Right! they said, photographers themselves, we need a trip. So off we went to
Paris, a place one cannot fail to find something inspiring to photograph!
The first day, I
struggled. The second day, with the warm encouragement of my friends, the pain
haze began to lift a little and Paris came into view through the blur. I took a
couple of shots that were okayish. On the third day, we walked to photograph
the bridges over the Seine, the main river through Paris and particularly the
locks that adorn them. Locks can be purchased and messages written on them,
messages of love and remembrance and whilst we were there snapping away, men
were down on one knee proposing to the cheers of happy, excited on lookers…it
was all a bit too much for a broken hearted woman like me so I wondered off to
be alone for a few moments and reflect. As I stood on the next bridge, my tears
dropping into the flowing river, also full of locks, thrown in in hopefully anticipation
of happy futures, I contemplated mine and how I would get from where I was now,
to the marriage proposal that I so wanted. It seemed an impossibly enormous mountain
to climb in that moment.
And as I mused over how I was going to do this, my eye was
caught by a young woman who seemed pretty irritated and uncomfortable. She was
wearing a very inappropriate little black dress for the breezy Parisian weather,
when the rest of us where bundled up in coats and her hair was giving her all
sorts of problems blowing over her red lipsticked face. She did not look like
she was enjoying her view of the Eiffel Tower across the river at all!
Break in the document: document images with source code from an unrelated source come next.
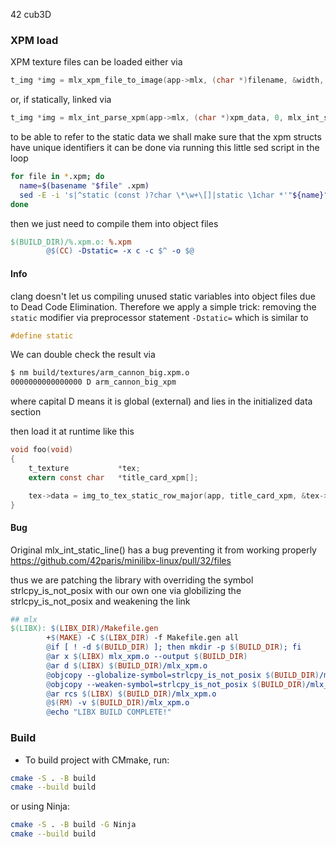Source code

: 42 cub3D

### XPM load

XPM texture files can be loaded either via 

```c
t_img *img = mlx_xpm_file_to_image(app->mlx, (char *)filename, &width, &height);
```

or, if statically, linked via
```c
t_img *img = mlx_int_parse_xpm(app->mlx, (char *)xpm_data, 0, mlx_int_static_line);
```

to be able to refer to the static data we shall make sure that the xpm structs have unique identifiers
it can be done via running this little sed script in the loop
```bash
for file in *.xpm; do
  name=$(basename "$file" .xpm)
  sed -E -i 's|^static (const )?char \*\w+\[]|static \1char *'"${name}"'_xpm[]|' "$file"
done
```

then we just need to compile them into object files

```makefile
$(BUILD_DIR)/%.xpm.o: %.xpm
		@$(CC) -Dstatic= -x c -c $^ -o $@
```

#### Info
clang doesn't let us compiling unused static variables into object files due to Dead Code Elimination.
Therefore we apply a simple trick: removing the `static` modifier via preprocessor statement `-Dstatic=`
which is similar to 
```c
#define static 
```
We can double check the result via 
```bash
$ nm build/textures/arm_cannon_big.xpm.o
0000000000000000 D arm_cannon_big_xpm
```
where capital D means it is global (external) and lies in the initialized data section 

then load it at runtime like this
```c
void foo(void)
{
	t_texture			*tex;
	extern const char	*title_card_xpm[];

	tex->data = img_to_tex_static_row_major(app, title_card_xpm, &tex->x, &tex->y);
}

```

#### Bug
Original mlx_int_static_line() has a bug preventing it from working properly
https://github.com/42paris/minilibx-linux/pull/32/files

thus we are patching the library with overriding the symbol strlcpy_is_not_posix
with our own one via globilizing the strlcpy_is_not_posix and weakening the link

```makefile
## mlx
$(LIBX): $(LIBX_DIR)/Makefile.gen
		+$(MAKE) -C $(LIBX_DIR) -f Makefile.gen all
		@if [ ! -d $(BUILD_DIR) ]; then mkdir -p $(BUILD_DIR); fi
		@ar x $(LIBX) mlx_xpm.o --output $(BUILD_DIR)
		@ar d $(LIBX) $(BUILD_DIR)/mlx_xpm.o
		@objcopy --globalize-symbol=strlcpy_is_not_posix $(BUILD_DIR)/mlx_xpm.o
		@objcopy --weaken-symbol=strlcpy_is_not_posix $(BUILD_DIR)/mlx_xpm.o
		@ar rcs $(LIBX) $(BUILD_DIR)/mlx_xpm.o
		@$(RM) -v $(BUILD_DIR)/mlx_xpm.o
		@echo "LIBX BUILD COMPLETE!"
```

### Build

- To build project with CMmake, run:
```bash
cmake -S . -B build
cmake --build build
```
or using Ninja:
```bash
cmake -S . -B build -G Ninja
cmake --build build
```
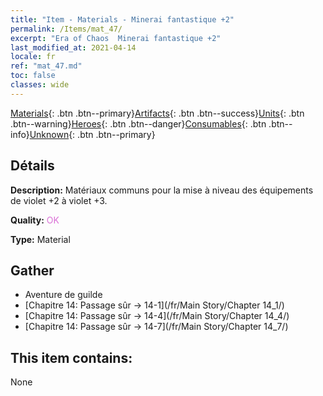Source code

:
 ```yaml
---
title: "Item - Materials - Minerai fantastique +2"
permalink: /Items/mat_47/
excerpt: "Era of Chaos  Minerai fantastique +2"
last_modified_at: 2021-04-14
locale: fr
ref: "mat_47.md"
toc: false
classes: wide
---
```

 [Materials](/fr/Items/){: .btn .btn--primary}[Artifacts](/fr/Items/Artifacts/){: .btn .btn--success}[Units](/fr/Items/Units/){: .btn .btn--warning}[Heroes](/fr/Items/Heroes/){: .btn .btn--danger}[Consumables](/fr/Items/Consumables/){: .btn .btn--info}[Unknown](/fr/Items/Unknown/){: .btn .btn--primary}

## Détails
 **Description:** Matériaux communs pour la mise à niveau des équipements de violet +2 à violet +3.

 **Quality:** <span style="color: #DA70D6">OK</span>

 **Type:** Material

## Gather

*    Aventure de guilde 
*    [Chapitre 14: Passage sûr -> 14-1](/fr/Main Story/Chapter 14_1/) 
*    [Chapitre 14: Passage sûr -> 14-4](/fr/Main Story/Chapter 14_4/) 
*    [Chapitre 14: Passage sûr -> 14-7](/fr/Main Story/Chapter 14_7/) 

## This item contains:

  None

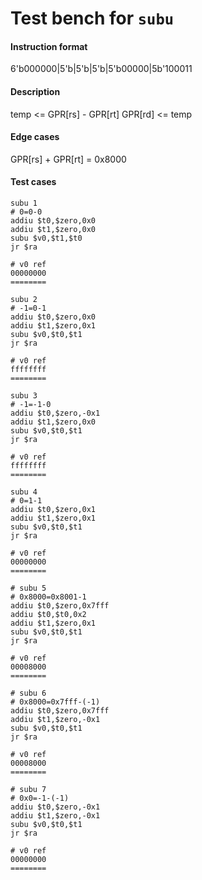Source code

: # Test bench for `subu`

#### Instruction format

6'b000000|5'b<rs>|5'b<rt>|5'b<rd>|5'b00000|5b'100011

#### Description

temp <= GPR[rs] - GPR[rt]
GPR[rd] <= temp

#### Edge cases

GPR[rs] + GPR[rt] = 0x8000

#### Test cases

```assembly
subu 1
# 0=0-0
addiu $t0,$zero,0x0
addiu $t1,$zero,0x0
subu $v0,$t1,$t0
jr $ra

# v0 ref
00000000
========
```

```assembly
subu 2
# -1=0-1
addiu $t0,$zero,0x0
addiu $t1,$zero,0x1
subu $v0,$t0,$t1
jr $ra

# v0 ref
ffffffff
========
```

```assembly
subu 3
# -1=-1-0
addiu $t0,$zero,-0x1
addiu $t1,$zero,0x0
subu $v0,$t0,$t1
jr $ra

# v0 ref
ffffffff
========
```

```assembly
subu 4
# 0=1-1
addiu $t0,$zero,0x1
addiu $t1,$zero,0x1
subu $v0,$t0,$t1
jr $ra

# v0 ref
00000000
========
```

```assembly
# subu 5
# 0x8000=0x8001-1
addiu $t0,$zero,0x7fff
addiu $t0,$t0,0x2
addiu $t1,$zero,0x1
subu $v0,$t0,$t1
jr $ra

# v0 ref
00008000
========
```

```assembly
# subu 6
# 0x8000=0x7fff-(-1)
addiu $t0,$zero,0x7fff
addiu $t1,$zero,-0x1
subu $v0,$t0,$t1
jr $ra

# v0 ref
00008000
========
```

```assembly
# subu 7
# 0x0=-1-(-1)
addiu $t0,$zero,-0x1
addiu $t1,$zero,-0x1
subu $v0,$t0,$t1
jr $ra

# v0 ref
00000000
========
```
I watched
her, realising that she looked a lot like I did back in the days when I was
dating bad men, dress way too short, everything in full view and my long black
hair wildly trying to attract attention. She was getting looks no doubt about
it but they weren’t admiring ones. I felt a little sorry for her, she was
trying way too hard to get noticed and it wasn’t making her at all happy. Hmm I
knew that feeling. Then I noticed the photographer, she was a model! He was a
distance away from her so it wasn’t obvious at first that her posturing and
preening was for him but she was trying soo hard to give him what he wanted,
despite her physical discomfort and obvious embarrassment that her skirt was
blowing up in the wind, as he barked and growled his orders over and over again
at her. HA I thought, I know THAT feeling too! You’re all dressed up to the
nines, giving it your all, exposing your inner most self, finding yourself humiliated
and exhausted and it still isn’t good enough for him!!
I had to capture this
lightbulb moment for me, with my camera, I had to have a reminder of this scene
because if I was to go home to England and have the future that I wanted, I
never should be preening and posing, compromising and exposing myself to get a
man EVER again. I had realised in that moment, standing there alone on a bridge
in Paris, that I was going to have to change everything about how I was looking
for love. So, I printed this picture out when I got home and framed it and it hung
on my wall and all through the next three years of dating disasters, it reminded
me to keep on my path to find love and NOT fall back into my previous habit of
trying to please the type of men that just weren’t good for me. This picture
was my inspiration to find the man and the love that I really deserved and to
never be that manipulated and publicly humiliated woman again. This picture
that is now on the front of my book “Why Good Women Date Bad Men” was a hugely
important part of my happy ever after journey which resulted in a down on one
knee proposal from my darling husband and I hope it will be to other women who
look at it and use the book to help them find their Good Man.